RSA with LDTM transfer had significantly higher IR torque at all abductions and muscle loading compared with RSA without transfer (average at all positions; RSA without transfer: 0.80 ± 0.02 Nm, LDTM transfer for all loads: 1.43 ± 0.10 Nm). RSA with LDTM transfer (91.4 ± 3.9 N) needed higher force for anterior dislocation compared to RSA alone (89.4 ± 4.1 N), but there was no significant difference.
LDTM transfer with RSA increases IR torque compared to RSA without tendon transfer in a cadaveric model. LDTM transfer with RSA may be a reliable treatment option for patients with mRCT and subscapularis insufficiency who are expected to have limited active IR following RSA.
在合并肩胛下肌缺损的巨大肩袖撕裂(massive Rotator Cuff Tears,mRCT)患者中,反肩关节置换术(Reverse Shoulder Arthroplasty,RSA)后主动内旋(Internal Rotation,IR)受限仍然是一个挑战。最近,对于主动内旋受限的患者,RSA 联合背阔肌和大圆肌(Latissimus dorsi and Teres major,LDTM)转位已被证明是一种可靠的治疗选择。本研究的目的是从生物力学角度比较合并肩胛下肌缺损的 mRCT 患者中 RSA 联合 LDTM 转位与单纯 RSA 术后的 IR 扭矩。

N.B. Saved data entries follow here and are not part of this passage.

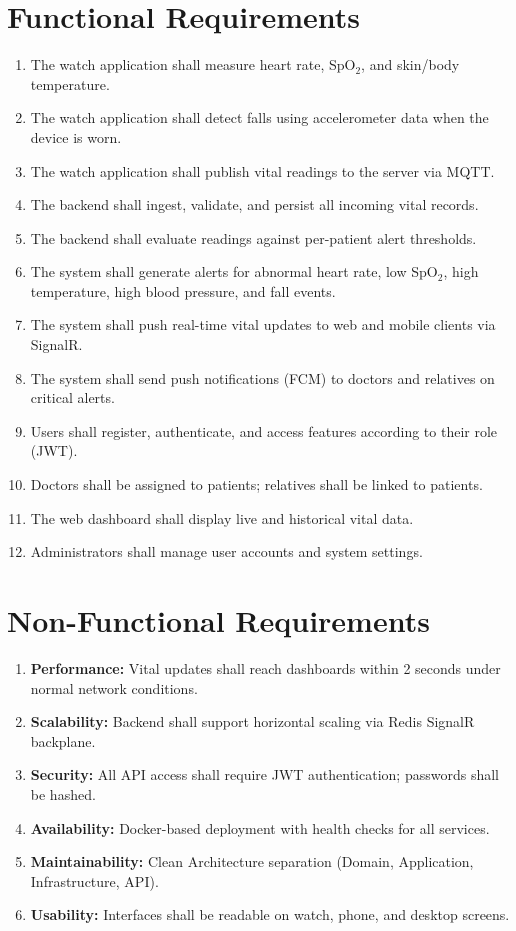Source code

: \documentclass[12pt,a4paper]{report}
\begin{document}
\section{Functional Requirements}

\begin{enumerate}[label=FR\arabic*:, leftmargin=*]
  \item The watch application shall measure heart rate, SpO$_2$, and skin/body temperature.
  \item The watch application shall detect falls using accelerometer data when the device is worn.
  \item The watch application shall publish vital readings to the server via MQTT.
  \item The backend shall ingest, validate, and persist all incoming vital records.
  \item The backend shall evaluate readings against per-patient alert thresholds.
  \item The system shall generate alerts for abnormal heart rate, low SpO$_2$, high temperature, high blood pressure, and fall events.
  \item The system shall push real-time vital updates to web and mobile clients via SignalR.
  \item The system shall send push notifications (FCM) to doctors and relatives on critical alerts.
  \item Users shall register, authenticate, and access features according to their role (JWT).
  \item Doctors shall be assigned to patients; relatives shall be linked to patients.
  \item The web dashboard shall display live and historical vital data.
  \item Administrators shall manage user accounts and system settings.
\end{enumerate}

\section{Non-Functional Requirements}

\begin{enumerate}[label=NFR\arabic*:, leftmargin=*]
  \item \textbf{Performance:} Vital updates shall reach dashboards within 2 seconds under normal network conditions.
  \item \textbf{Scalability:} Backend shall support horizontal scaling via Redis SignalR backplane.
  \item \textbf{Security:} All API access shall require JWT authentication; passwords shall be hashed.
  \item \textbf{Availability:} Docker-based deployment with health checks for all services.
  \item \textbf{Maintainability:} Clean Architecture separation (Domain, Application, Infrastructure, API).
  \item \textbf{Usability:} Interfaces shall be readable on watch, phone, and desktop screens.
\end{enumerate}
\end{document}
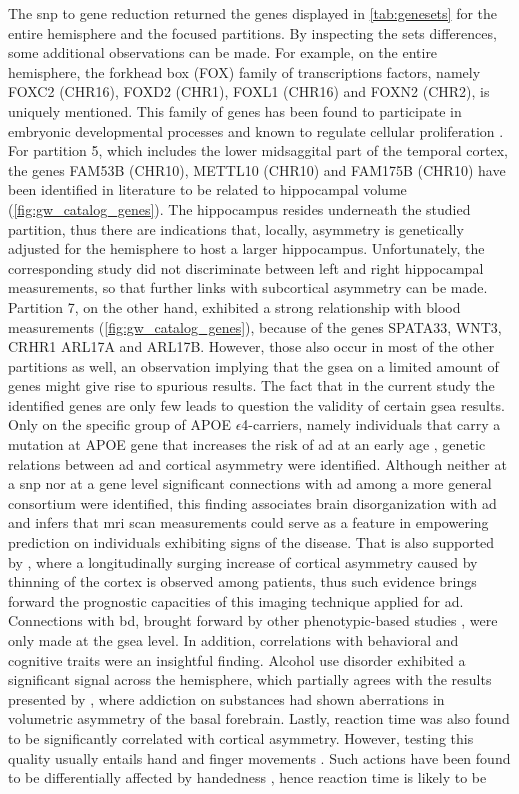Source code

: The \ac{snp} to gene reduction returned the genes displayed in \autoref{tab:genesets} for the entire hemisphere and the focused partitions. By inspecting the sets differences, some additional observations can be made. For example, on the entire hemisphere, the forkhead box (FOX) family of transcriptions factors, namely   FOXC2 (CHR16), FOXD2 (CHR1), FOXL1 (CHR16) and FOXN2 (CHR2), is uniquely mentioned. This family of genes has been found to participate in embryonic developmental processes and known to regulate cellular proliferation \cite{Jackson2010}. For partition 5, which includes the lower midsaggital part of the temporal cortex, the genes FAM53B (CHR10), METTL10 (CHR10) and FAM175B (CHR10) have been identified in literature to be related to hippocampal volume \cite{VanderMeer2020} (\autoref{fig:gw_catalog_genes}). The hippocampus resides underneath the studied partition, thus there are indications that, locally, asymmetry is genetically adjusted for the hemisphere to host a larger hippocampus. Unfortunately, the corresponding study did not discriminate between left and right hippocampal measurements, so that further links with subcortical asymmetry can be made. Partition 7, on the other hand, exhibited a strong relationship with blood measurements (\autoref{fig:gw_catalog_genes}), because of the genes SPATA33, WNT3, CRHR1 ARL17A and ARL17B. However, those also occur in most of the other partitions as well, an observation implying that the \ac{gsea} on a limited amount of genes might give rise to spurious results. The fact that in the current study the identified genes are only few leads to question the validity of certain \ac{gsea} results. Only on the specific group of APOE $\epsilon$4-carriers, namely individuals that carry a mutation at APOE gene that increases the risk of \ac{ad} at an early age \cite{Michaelson2014},  genetic relations between \ac{ad} and cortical asymmetry were identified. Although neither at a \ac{snp} nor at a gene level significant connections with \ac{ad} among a more general consortium were identified, this finding associates brain disorganization with \ac{ad} and infers that \ac{mri} scan measurements  could serve as a feature in empowering prediction on individuals exhibiting signs of the disease. That is also supported by \citet{Roe2021}, where a longitudinally surging increase of cortical asymmetry caused by thinning of the cortex is observed among patients, thus such evidence brings forward the prognostic capacities of this imaging technique applied for \ac{ad}. Connections with \ac{bd}, brought forward by other phenotypic-based studies \cite{Wang2018}, were only made at the \ac{gsea} level. In addition, correlations with behavioral and cognitive traits were an insightful finding. Alcohol use disorder exhibited a significant signal across the hemisphere, which partially agrees with the results presented by \citet{Cao2021}, where addiction on substances had shown aberrations in volumetric asymmetry of the basal forebrain. Lastly, reaction time was also found to be significantly correlated with cortical asymmetry. However, testing this quality usually entails hand and finger movements \cite{Brenner2019}. Such actions have been found to be differentially affected by handedness \cite{Cheng2020}, hence reaction time is likely to be 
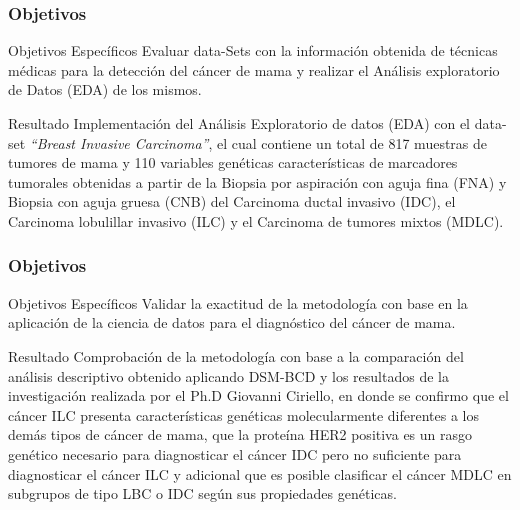 \documentclass[xcolor=dvipsnames,xcolor=table]{beamer} %
\begin{document}
\begin{frame}
	\frametitle{Objetivos}
	\begin{block}{Objetivos Específicos}\justifying
		Evaluar data-Sets con la información obtenida de técnicas médicas para la detección del cáncer de mama y realizar el Análisis exploratorio de Datos (EDA) de los mismos.		
	\end{block}
	
	\begin{alertblock}{Resultado}
	\justifying	
	Implementación del Análisis Exploratorio de datos (EDA) con el data-set \textit{“Breast Invasive Carcinoma”}, el cual contiene un total de 817 muestras de tumores de mama y 110 variables genéticas características de marcadores tumorales obtenidas a partir de la Biopsia por aspiración con aguja fina (FNA) y Biopsia con aguja gruesa (CNB) del Carcinoma ductal invasivo (IDC), el Carcinoma lobulillar invasivo (ILC) y el Carcinoma de tumores mixtos (MDLC).
	\end{alertblock}

\end{frame}

\begin{frame}
	\frametitle{Objetivos}
	\begin{block}{Objetivos Específicos}\justifying
		Validar la exactitud de la metodología con base en la aplicación de la ciencia de datos para el diagnóstico del cáncer de mama.	
	\end{block}
	
	\begin{alertblock}{Resultado}
		\justifying	
		Comprobación de la metodología con base a la comparación del análisis descriptivo obtenido aplicando DSM-BCD  y los resultados de la investigación realizada por el Ph.D Giovanni Ciriello, en donde se confirmo que el cáncer ILC presenta características genéticas molecularmente diferentes a los demás tipos de cáncer de mama, que  la proteína HER2 positiva es un rasgo genético necesario para diagnosticar el cáncer IDC pero no suficiente para diagnosticar el cáncer ILC y adicional que es posible clasificar el cáncer MDLC en subgrupos de tipo LBC o IDC según sus propiedades genéticas.
	\end{alertblock}
\end{frame}
\end{document}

使用定制的肩关节测试系统对 8 个尸体肩关节(平均年龄:64.5±1.9 岁)进行测试,该系统允许模拟合并肩胛下肌缺损的 mRCT 下的加载条件。测试并比较了两种情况。第一种情况是单纯 RSA,第二种情况是 RSA 联合 LDTM 转位。所有标本均采用内侧化肩盂和外侧化肱骨头设计的 RSA。在三个不同的肌肉负荷(基线、双负荷和三负荷)下,在 0°、20°和 40°外展位测试标本,同时保持小圆肌和三角肌的负荷不变。在 0°、20°和 40°外展位和 60°和 45°内旋位用扭矩扳手测量 IR 扭矩。在 20°外展和 10°内旋位测量前脱位所需的力。
与单纯 RSA 相比,RSA 联合 LDTM 转位在所有外展位和肌肉负荷下的 IR 扭矩均显著更高(所有位置的平均值;单纯 RSA:0.80±0.02 Nm,所有负荷下的 LDTM 转位:1.43±0.10 Nm)。与单纯 RSA 相比,RSA 联合 LDTM 转位(91.4±3.9 N)需要更大的力才能发生前脱位(89.4±4.1 N),但差异无统计学意义。
在尸体模型中,与单纯 RSA 相比,RSA 联合 LDTM 转位可增加 IR 扭矩。对于预计在 RSA 后主动内旋受限的合并肩胛下肌缺损的巨大肩袖撕裂和肩胛下肌缺损患者,RSA 联合 LDTM 转位可能是一种可靠的治疗选择。